* WORK ITEM
To complete this task, print all the data below exactly but leave out the images.

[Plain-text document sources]
§ §

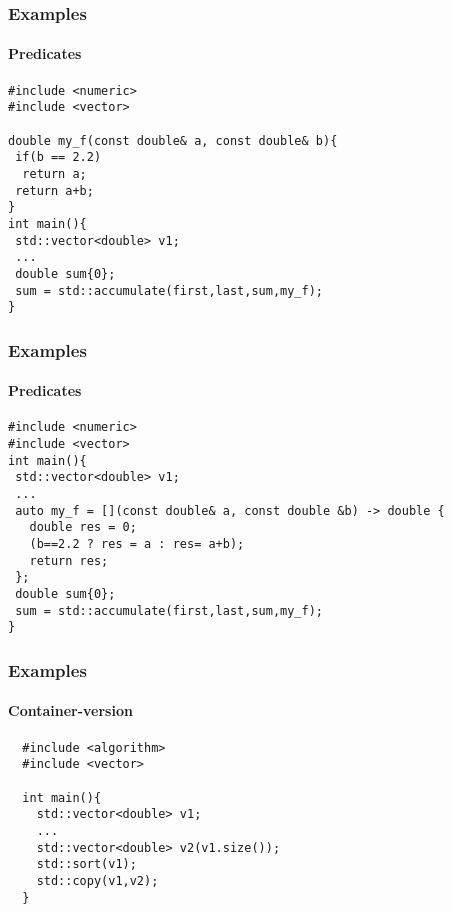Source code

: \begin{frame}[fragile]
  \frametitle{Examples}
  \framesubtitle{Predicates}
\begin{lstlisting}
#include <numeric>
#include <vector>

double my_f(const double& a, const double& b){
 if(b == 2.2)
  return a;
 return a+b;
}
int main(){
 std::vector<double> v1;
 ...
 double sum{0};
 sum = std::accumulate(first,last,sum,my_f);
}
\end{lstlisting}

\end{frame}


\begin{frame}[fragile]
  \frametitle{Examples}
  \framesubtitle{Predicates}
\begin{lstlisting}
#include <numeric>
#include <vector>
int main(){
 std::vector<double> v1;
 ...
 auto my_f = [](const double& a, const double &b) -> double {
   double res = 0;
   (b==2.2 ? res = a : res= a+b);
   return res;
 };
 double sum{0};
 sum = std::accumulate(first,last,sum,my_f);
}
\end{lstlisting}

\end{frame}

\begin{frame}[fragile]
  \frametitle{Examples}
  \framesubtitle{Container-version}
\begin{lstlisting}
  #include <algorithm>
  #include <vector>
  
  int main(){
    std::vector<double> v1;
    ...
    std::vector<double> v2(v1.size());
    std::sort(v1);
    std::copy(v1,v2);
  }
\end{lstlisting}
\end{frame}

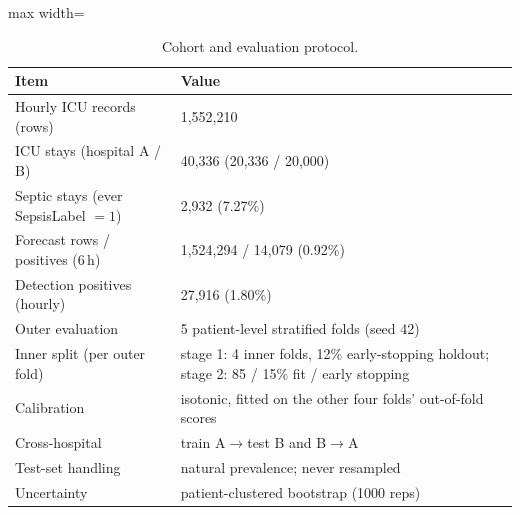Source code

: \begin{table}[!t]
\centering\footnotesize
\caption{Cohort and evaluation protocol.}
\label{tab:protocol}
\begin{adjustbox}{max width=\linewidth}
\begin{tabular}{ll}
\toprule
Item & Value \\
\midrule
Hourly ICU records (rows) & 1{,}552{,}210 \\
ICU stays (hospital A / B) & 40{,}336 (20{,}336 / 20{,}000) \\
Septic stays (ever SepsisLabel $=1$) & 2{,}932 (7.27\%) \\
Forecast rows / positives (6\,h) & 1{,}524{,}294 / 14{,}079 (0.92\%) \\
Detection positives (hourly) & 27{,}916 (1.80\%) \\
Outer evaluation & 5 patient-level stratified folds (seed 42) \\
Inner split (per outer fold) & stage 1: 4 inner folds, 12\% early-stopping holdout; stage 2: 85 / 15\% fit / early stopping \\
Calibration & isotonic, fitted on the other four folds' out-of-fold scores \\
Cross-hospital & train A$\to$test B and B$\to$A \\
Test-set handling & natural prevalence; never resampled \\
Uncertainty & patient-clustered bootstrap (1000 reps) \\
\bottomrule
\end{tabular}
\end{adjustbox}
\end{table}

§ §

* SOLUTION TO THE PROBLEM
Source code

: \begin{frame}[fragile]
  \frametitle{Examples}
  \framesubtitle{Predicates}
\begin{lstlisting}
#include <numeric>
#include <vector>

double my_f(const double& a, const double& b){
 if(b == 2.2)
  return a;
 return a+b;
}
int main(){
 std::vector<double> v1;
 ...
 double sum{0};
 sum = std::accumulate(first,last,sum,my_f);
}
\end{lstlisting}

\end{frame}


\begin{frame}[fragile]
  \frametitle{Examples}
  \framesubtitle{Predicates}
\begin{lstlisting}
#include <numeric>
#include <vector>
int main(){
 std::vector<double> v1;
 ...
 auto my_f = [](const double& a, const double &b) -> double {
   double res = 0;
   (b==2.2 ? res = a : res= a+b);
   return res;
 };
 double sum{0};
 sum = std::accumulate(first,last,sum,my_f);
}
\end{lstlisting}

\end{frame}

\begin{frame}[fragile]
  \frametitle{Examples}
  \framesubtitle{Container-version}
\begin{lstlisting}
  #include <algorithm>
  #include <vector>
  
  int main(){
    std::vector<double> v1;
    ...
    std::vector<double> v2(v1.size());
    std::sort(v1);
    std::copy(v1,v2);
  }
\end{lstlisting}
\end{frame}

Source code

: \begin{table}[!t]
\centering\footnotesize
\caption{Cohort and evaluation protocol.}
\label{tab:protocol}
\begin{adjustbox}{max width=\linewidth}
\begin{tabular}{ll}
\toprule
Item & Value \\
\midrule
Hourly ICU records (rows) & 1{,}552{,}210 \\
ICU stays (hospital A / B) & 40{,}336 (20{,}336 / 20{,}000) \\
Septic stays (ever SepsisLabel $=1$) & 2{,}932 (7.27\%) \\
Forecast rows / positives (6\,h) & 1{,}524{,}294 / 14{,}079 (0.92\%) \\
Detection positives (hourly) & 27{,}916 (1.80\%) \\
Outer evaluation & 5 patient-level stratified folds (seed 42) \\
Inner split (per outer fold) & stage 1: 4 inner folds, 12\% early-stopping holdout; stage 2: 85 / 15\% fit / early stopping \\
Calibration & isotonic, fitted on the other four folds' out-of-fold scores \\
Cross-hospital & train A$\to$test B and B$\to$A \\
Test-set handling & natural prevalence; never resampled \\
Uncertainty & patient-clustered bootstrap (1000 reps) \\
\bottomrule
\end{tabular}
\end{adjustbox}
\end{table}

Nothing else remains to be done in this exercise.